Last night, June 3, 2015, the State of Texas carried out its eighth execution of the year, putting Lester Bower Jr. to death more than 31 years after his conviction. Bower was sentenced to death for the murder of four men – Jerry Brown, Bob Tate, Philip Good and Ronald Mayes – at an ultra-light airplane hangar near Sherman in 1983.
Bower faced six previous execution dates. In February, the U.S. Supreme Court stayed his execution but later declined to consider his appeal. Bower’s attorneys had asked the Court to consider whether executing a defendant whom has served more than 30 years on death row constitutes cruel and unusual punishment, in violation of the 8th and 14th Amendments of the U.S. Constitution, among other issues. The Court rejected his last request for a stay of execution, providing no explanation for its ruling.
Sentenced to death in Grayson County in 1984, Bower was one of the state’s longest serving death row inmates and, at age 67, he was the oldest person put to death in Texas. A former chemical salesman with no prior criminal history, Bower consistently maintained his innocence.
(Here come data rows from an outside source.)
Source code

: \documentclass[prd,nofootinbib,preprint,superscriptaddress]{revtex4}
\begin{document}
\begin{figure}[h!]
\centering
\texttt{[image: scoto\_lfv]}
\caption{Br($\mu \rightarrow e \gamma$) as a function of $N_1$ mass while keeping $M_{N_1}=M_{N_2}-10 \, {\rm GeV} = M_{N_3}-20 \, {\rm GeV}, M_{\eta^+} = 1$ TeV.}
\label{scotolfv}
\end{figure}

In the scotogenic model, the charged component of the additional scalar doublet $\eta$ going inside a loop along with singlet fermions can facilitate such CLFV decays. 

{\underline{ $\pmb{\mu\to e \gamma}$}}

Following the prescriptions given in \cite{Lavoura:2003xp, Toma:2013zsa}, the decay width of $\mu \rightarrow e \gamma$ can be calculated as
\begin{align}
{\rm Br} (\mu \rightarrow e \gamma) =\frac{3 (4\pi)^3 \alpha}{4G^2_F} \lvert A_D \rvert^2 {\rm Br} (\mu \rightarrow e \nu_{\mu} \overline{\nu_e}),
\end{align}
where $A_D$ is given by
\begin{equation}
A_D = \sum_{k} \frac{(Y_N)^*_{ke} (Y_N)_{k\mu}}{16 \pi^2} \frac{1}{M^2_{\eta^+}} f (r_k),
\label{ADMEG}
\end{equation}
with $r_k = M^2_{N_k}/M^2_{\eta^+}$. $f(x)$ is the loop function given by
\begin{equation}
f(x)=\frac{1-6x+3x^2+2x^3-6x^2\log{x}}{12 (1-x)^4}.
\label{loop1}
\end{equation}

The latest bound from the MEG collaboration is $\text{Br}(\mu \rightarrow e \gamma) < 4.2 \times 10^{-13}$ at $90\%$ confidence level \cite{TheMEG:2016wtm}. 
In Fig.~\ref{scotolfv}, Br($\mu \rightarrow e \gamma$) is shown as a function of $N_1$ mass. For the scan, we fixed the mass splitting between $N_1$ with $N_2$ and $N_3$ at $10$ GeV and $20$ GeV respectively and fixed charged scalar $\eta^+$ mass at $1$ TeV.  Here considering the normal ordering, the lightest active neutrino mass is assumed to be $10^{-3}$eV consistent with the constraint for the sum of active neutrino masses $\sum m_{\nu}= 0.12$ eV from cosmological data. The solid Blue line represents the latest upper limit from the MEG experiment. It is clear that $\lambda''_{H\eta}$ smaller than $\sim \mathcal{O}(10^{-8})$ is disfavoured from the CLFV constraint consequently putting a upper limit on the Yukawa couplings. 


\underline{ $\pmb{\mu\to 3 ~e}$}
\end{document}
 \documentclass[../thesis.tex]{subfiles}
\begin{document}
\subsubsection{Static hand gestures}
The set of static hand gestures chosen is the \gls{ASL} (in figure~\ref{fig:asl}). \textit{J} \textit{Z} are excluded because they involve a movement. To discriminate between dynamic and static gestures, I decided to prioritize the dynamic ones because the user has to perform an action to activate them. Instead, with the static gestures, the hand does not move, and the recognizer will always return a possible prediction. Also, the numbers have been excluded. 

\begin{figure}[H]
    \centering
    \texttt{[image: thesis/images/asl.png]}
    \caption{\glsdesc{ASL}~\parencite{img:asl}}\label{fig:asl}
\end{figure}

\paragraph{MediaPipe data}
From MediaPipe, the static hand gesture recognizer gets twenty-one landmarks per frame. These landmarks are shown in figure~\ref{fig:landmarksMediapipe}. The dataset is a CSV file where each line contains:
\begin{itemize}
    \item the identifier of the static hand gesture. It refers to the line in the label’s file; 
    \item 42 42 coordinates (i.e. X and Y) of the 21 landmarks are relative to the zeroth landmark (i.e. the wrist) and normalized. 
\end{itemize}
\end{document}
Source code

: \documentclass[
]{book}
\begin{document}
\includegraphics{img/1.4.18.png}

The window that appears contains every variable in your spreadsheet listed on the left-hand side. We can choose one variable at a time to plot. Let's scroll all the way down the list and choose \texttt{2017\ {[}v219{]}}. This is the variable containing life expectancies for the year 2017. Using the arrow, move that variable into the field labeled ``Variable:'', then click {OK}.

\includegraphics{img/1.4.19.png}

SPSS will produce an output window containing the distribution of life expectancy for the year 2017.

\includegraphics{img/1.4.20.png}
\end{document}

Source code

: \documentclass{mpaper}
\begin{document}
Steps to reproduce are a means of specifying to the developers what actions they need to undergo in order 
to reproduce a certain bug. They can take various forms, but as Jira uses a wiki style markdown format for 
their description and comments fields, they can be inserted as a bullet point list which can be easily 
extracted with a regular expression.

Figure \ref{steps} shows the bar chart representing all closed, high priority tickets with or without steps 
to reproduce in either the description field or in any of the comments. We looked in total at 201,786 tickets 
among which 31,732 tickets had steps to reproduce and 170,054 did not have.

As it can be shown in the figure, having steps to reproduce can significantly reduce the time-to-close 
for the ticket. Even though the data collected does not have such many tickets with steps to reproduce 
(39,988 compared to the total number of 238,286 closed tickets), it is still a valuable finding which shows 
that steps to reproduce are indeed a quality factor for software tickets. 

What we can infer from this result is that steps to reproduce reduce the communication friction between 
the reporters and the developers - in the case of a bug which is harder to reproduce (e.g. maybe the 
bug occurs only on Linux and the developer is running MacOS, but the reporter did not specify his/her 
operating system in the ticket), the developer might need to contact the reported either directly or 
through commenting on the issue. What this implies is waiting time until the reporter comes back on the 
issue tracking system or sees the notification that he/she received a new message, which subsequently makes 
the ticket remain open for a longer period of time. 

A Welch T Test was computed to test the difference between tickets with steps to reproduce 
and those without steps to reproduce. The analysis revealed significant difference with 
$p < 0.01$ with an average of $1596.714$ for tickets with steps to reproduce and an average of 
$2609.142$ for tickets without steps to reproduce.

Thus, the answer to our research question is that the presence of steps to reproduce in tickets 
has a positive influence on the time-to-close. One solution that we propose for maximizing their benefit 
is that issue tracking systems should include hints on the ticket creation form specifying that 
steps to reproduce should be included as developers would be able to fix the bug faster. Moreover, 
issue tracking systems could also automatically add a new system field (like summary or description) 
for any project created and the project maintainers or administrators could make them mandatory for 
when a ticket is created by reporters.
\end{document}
Read more about his case in this interview with the Fort Worth Star-Telegram and from The Guardian.
Texas accounts for 8 of the 15 executions nationwide to date in 2015. At this time, Missouri is the only other state scheduled to carry out executions; it accounts for three excutions this year. Texas and Missouri are the only states that have put people to death since January of this year. Texas is scheduled to execute Gregory Russeau on June 18, 2015.